May be we should use random=0 resize=1.5 instead of random=1 too in the Darknet?

WongKinYiu commented 4 years ago


OK, will train this setting on tiny-yolov4 with width=640 and height=640. If this can work good, users can use cheaper gpu to train yolo.

WongKinYiu commented 4 years ago

@AlexeyAB Hello,

Yes, the AP is benefit by 640x640 training. CSPDarknet53s-YOSPP gets 12.5% faster model inference speed and 0.1% higher AP than YOLOv3-SPP. CSPDarknet53s-YOSPP gets 19.5% faster model inference speed and 1.3% higher AP than YOLOv5l.


yolov3-spp: 45.5% AP @736x736
Model Summary: 225 layers, 6.29987e+07 parameters, 6.29987e+07 gradients
Speed: 10.4/2.1/12.6 ms inference/NMS/total per 736x736 image at batch-size 16

CSPDarknet53s-YOSPP: (~YOLOv4(Leaky) backbone + YOLOv3 head)

cd53s-yospp: 45.6% AP @736x736
Model Summary: 225 layers, 4.90092e+07 parameters, 4.90092e+07 gradients
Speed: 9.1/2.0/11.1 ms inference/NMS/total per 736x736 image at batch-size 16


yolov5l 44.2% AP @ 736x736
Model Summary: 231 layers, 6.17556e+07 parameters, 6.17556e+07 gradients
Speed: 11.3/2.2/13.5 ms inference/NMS/total per 736x736 image at batch-size 16
AlexeyAB commented 4 years ago

@WongKinYiu Nice.

WongKinYiu commented 4 years ago


  • Does CSPDarknet53s s give improvements for training on both Ultralitics and Darknet?
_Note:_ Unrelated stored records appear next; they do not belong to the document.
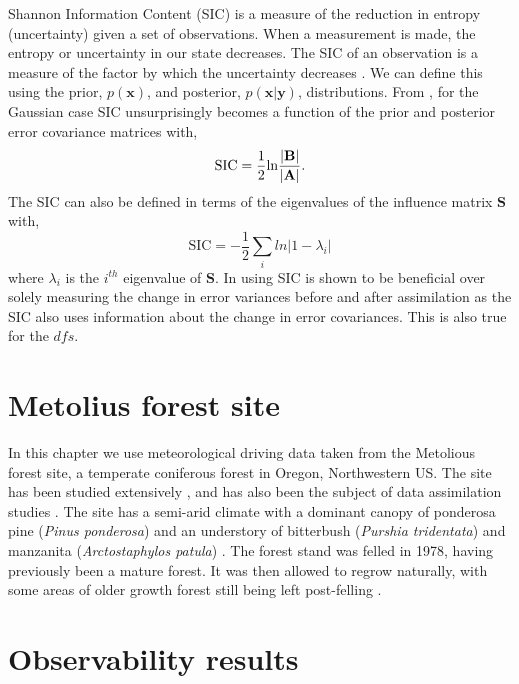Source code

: Shannon Information Content (SIC) is a measure of the reduction in entropy (uncertainty) given a set of observations. When a measurement is made, the entropy or uncertainty in our state decreases. The SIC of an observation is a measure of the factor by which the uncertainty decreases \citep{cover1991elements}. We can define this using the prior, $p(\textbf{x})$, and posterior, $p(\textbf{x}|\textbf{y})$, distributions. From \citet{rodgers2000inverse}, for the Gaussian case SIC unsurprisingly becomes a function of the prior and posterior error covariance matrices with,
\begin{equation}
\text{SIC}=\frac{1}{2}\text{ln}\frac{| \bf{B} |}{| \bf{A} |}. \label{chap5:eqn:sic}
\end{equation}
The SIC can also be defined in terms of the eigenvalues of the influence matrix $\textbf{S}$ with,
\begin{equation}
\text{SIC} = -\frac{1}{2} \sum_{i} ln | 1 - \lambda_{i} |
\end{equation}
where $\lambda_{i}$ is the $i^{th}$ eigenvalue of $\textbf{S}$. In \citet{eyre1990information} using SIC is shown to be beneficial over solely measuring the change in error variances before and after assimilation as the SIC also uses information about the change in error covariances. This is also true for the $dfs$.   

\section{Metolius forest site} \label{chap5:sec:oregon}
In this chapter we use meteorological driving data taken from the Metolious forest site, a temperate coniferous forest in Oregon, Northwestern US. The site has been studied extensively \citep{law2001carbon}, and has also been the subject of data assimilation studies \citep{williams2005improved, Quaife2008}. The site has a semi-arid climate with a dominant canopy of ponderosa pine (\textit{Pinus ponderosa}) and an understory of bitterbush (\textit{Purshia tridentata}) and manzanita (\textit{Arctostaphylos patula}) \citep{law2001estimation}. The forest stand was felled in 1978, having previously been a mature forest. It was then allowed to regrow naturally, with some areas of older growth forest still being left post-felling \citep{williams2005improved}.

\section{Observability results}

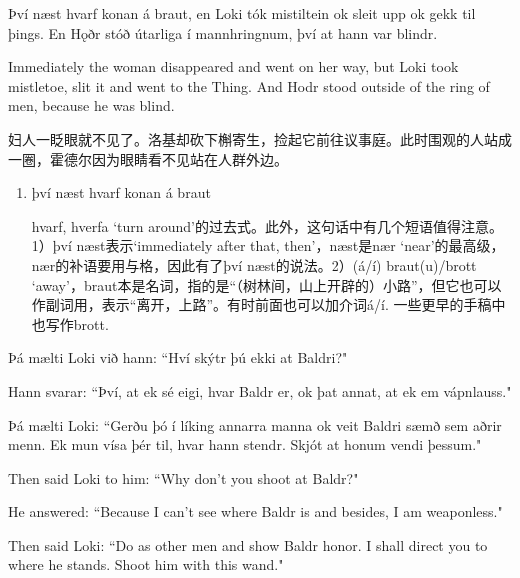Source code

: \begin{paracol}{2}
    Því næst hvarf konan á braut, en Loki tók mistiltein ok sleit upp ok gekk til þings. En Hǫðr stóð útarliga í mann\-hringnum, því at hann var blindr.

    \switchcolumn

    Immediately the woman disappeared and went on her way, but Loki took mistletoe, slit it and went to the Thing. And Hodr stood outside of the ring of men, because he was blind.
\end{paracol}
\begin{translation*}{}
    妇人一眨眼就不见了。洛基却砍下槲寄生，捡起它前往议事庭。此时围观的人站成一圈，霍德尔因为眼睛看不见站在人群外边。
\end{translation*}
\begin{grammar*}{}
    \begin{enumerate}[leftmargin=*]
        \item því næst hvarf konan á braut

              hvarf, hverfa `turn around'的过去式。此外，这句话中有几个短语值得注意。1）því næst表示`immediately after that, then'，næst是nær `near'的最高级，nær的补语要用与格，因此有了því næst的说法。2）(á/í) braut(u)/brott `away'，braut本是名词，指的是“（树林间，山上开辟的）小路”，但它也可以作副词用，表示“离开，上路”。有时前面也可以加介词á/í. 一些更早的手稿中也写作brott.
    \end{enumerate}
\end{grammar*}
\begin{paracol}{2}
    Þá mælti Loki við hann: ``Hví skýtr þú ekki at Baldri?"

    Hann svarar: ``Því, at ek sé eigi, hvar Baldr er, ok þat annat, at ek em vápnlauss."

    Þá mælti Loki: ``Gerðu þó í líking annarra manna ok veit Baldri sæmð sem aðrir menn. Ek mun vísa þér til, hvar hann stendr. Skjót at honum vendi þessum."\\

    \switchcolumn

    Then said Loki to him: ``Why don't you shoot at Baldr?"

    He answered: ``Because I can't see where Baldr is and besides, I am weaponless."

    Then said Loki: ``Do as other men and show Baldr honor. I shall direct you to where he stands. Shoot him with this wand."
\end{paracol}

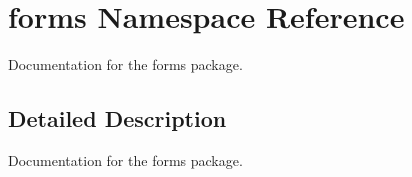 \hypertarget{namespaceforms}{}\section{forms Namespace Reference}
\label{namespaceforms}


Documentation for the forms package.  




\subsection{Detailed Description}
Documentation for the forms package. 
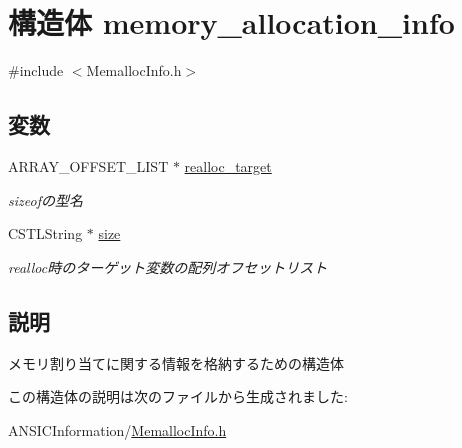 \section{構造体 memory\_\-allocation\_\-info}
\label{structmemory__allocation__info}


{\ttfamily \#include $<$MemallocInfo.h$>$}

\subsection*{変数}
\begin{DoxyCompactItemize}
\item 
ARRAY\_\-OFFSET\_\-LIST $\ast$ \hyperlink{structmemory__allocation__info_af1edaa8634179c3185a37cb1518e4fde}{realloc\_\-target}\label{structmemory__allocation__info_af1edaa8634179c3185a37cb1518e4fde}

\begin{DoxyCompactList}\small\item\em sizeofの型名 \item\end{DoxyCompactList}\item 
CSTLString $\ast$ \hyperlink{structmemory__allocation__info_a0ad96160d67dbf835dd7d599ece0d9b4}{size}\label{structmemory__allocation__info_a0ad96160d67dbf835dd7d599ece0d9b4}

\begin{DoxyCompactList}\small\item\em realloc時のターゲット変数の配列オフセットリスト \item\end{DoxyCompactList}\end{DoxyCompactItemize}


\subsection{説明}
メモリ割り当てに関する情報を格納するための構造体 

この構造体の説明は次のファイルから生成されました:\begin{DoxyCompactItemize}
\item 
ANSICInformation/\hyperlink{MemallocInfo_8h}{MemallocInfo.h}\end{DoxyCompactItemize}
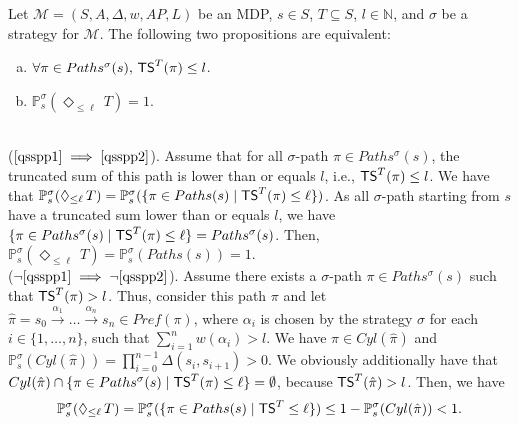 \begin{theorem} \label{spg-thm1}
  Let $\mathcal{M}=(S, A, \Delta, w, AP, L)$ be an MDP, $s \in S$, $T \subseteq S$, $l \in \mathbb{N}$, and $\sigma$ be a strategy for $\mathcal{M}$.
  The following two propositions are equivalent:
  \begin{enumerate}[(a)]
    \item $\forall \pi \in Paths^\sigma(s), \, \text{\sffamily TS}^T(\pi) \leq l$. \label{qsspp1}
    \item $\mathbb{P}_s^\sigma(\Diamond_{\leq \ell}\, T) = 1$. \label{qsspp2}
  \end{enumerate}
\end{theorem}
\begin{proof2}$ $\\
  ($\ref{qsspp1}\implies\ref{qsspp2}$). Assume that for all $\sigma$-path $\pi \in Paths^\sigma(s)$, the truncated sum of this path is lower than or equals $l$, i.e., $\text{\sffamily TS}^T(\pi)\leq l$.
  We have that $\mathbb{P}_s^\sigma(\Diamond_{\leq \ell}\, T) = \mathbb{P}_s^\sigma(\{ \pi \in Paths(s) \; | \; \text{\sffamily TS}^T(\pi) \leq \ell \})$. As all $\sigma$-path starting from $s$ have a truncated sum lower than or equals $l$, we have $\{\pi \in Paths^\sigma(s) \; | \; \text{\sffamily TS}^T(\pi) \leq \ell \} = Paths^\sigma(s)$.
  Then, $\mathbb{P}_s^\sigma(\Diamond_{\leq \ell}\, T) = \mathbb{P}_s^\sigma(Paths(s)) = 1$. \\
  ($\neg \ref{qsspp1} \implies \neg \ref{qsspp2}$). Assume there exists a $\sigma$-path $\pi \in Paths^\sigma(s)$ such that $\text{\sffamily TS}^T(\pi)>l$. Thus, consider this path $\pi$ and let $\hat{\pi} = s_0\xrightarrow{\alpha_1}\dots \xrightarrow{\alpha_n} s_n \in Pref(\pi)$, where $\alpha_i$ is
  chosen by the strategy $\sigma$ for each $i \in \{1, \dots, n \}$, such that $\sum_{i=1}^n w(\alpha_i) > l$.
  We have $\pi \in Cyl(\hat{\pi})$ and $\mathbb{P}_s^\sigma(Cyl(\hat{\pi})) = \prod_{i=0}^{n-1} \Delta(s_i, s_{i+1}) > 0$.
  We obviously additionally have that $Cyl(\hat{\pi}) \cap \{ \pi \in Paths^\sigma(s) \; | \; \text{\sffamily TS}^T(\pi) \leq \ell \} = \emptyset$, because %
  $\text{\sffamily TS}^T(\hat{\pi}) > l$.
  Then, we have
   \[\mathbb{P}_s^\sigma(\Diamond_{\leq \ell}\, T) = \mathbb{P}_s^\sigma(\{ \pi \in Paths(s) \; | \; \text{\sffamily TS}^T \leq \ell \}) \leq 1 - \mathbb{P}_s^\sigma(Cyl(\hat{\pi})) < 1.\]
\end{proof2}
\\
I am not sure for Darknet due to I do not train it on ImageNet, but yes for Ultralytics.

  • Interesting, what AP will give P6-model that is trained on 640x640 and tested on 736x736?

To acheive this goal I have to take a look how to construct P6 model using new Ultralytics repository. Then I need construct the YOLOv4 model, it does not support all of blocks of YOLOv4 currently. (or maybe directly modify my current used pytorch code) I think I will design training scheme to train P6 model on Darknet first.

AlexeyAB commented 4 years ago

@WongKinYiu Hi,

Can you share cfg/weights files for this model?

CSPDarknet53s-PASPP-Mish: (~YOLOv4) - trained 512x512, tested 608x608

cd53s-paspp-mish 45.0% AP @ 608x608
Model Summary: 212 layers, 6.43092e+07 parameters, 6.43092e+07 gradients
Speed: 8.7/1.6/10.3 ms inference/NMS/total per 608x608 image at batch-size 16
WongKinYiu commented 4 years ago


cd53s-paspp-mish.cfg cd53s-paspp-mish.pt

clw5180 commented 4 years ago

Hi WongKinYiu, what does -PACSP mean ? And I can't find config and weight file of it, thanks a lot !

WongKinYiu commented 4 years ago

Hello, PACSP means apply CSP to PANet, the model is still in training process, will release .weights file after finish training.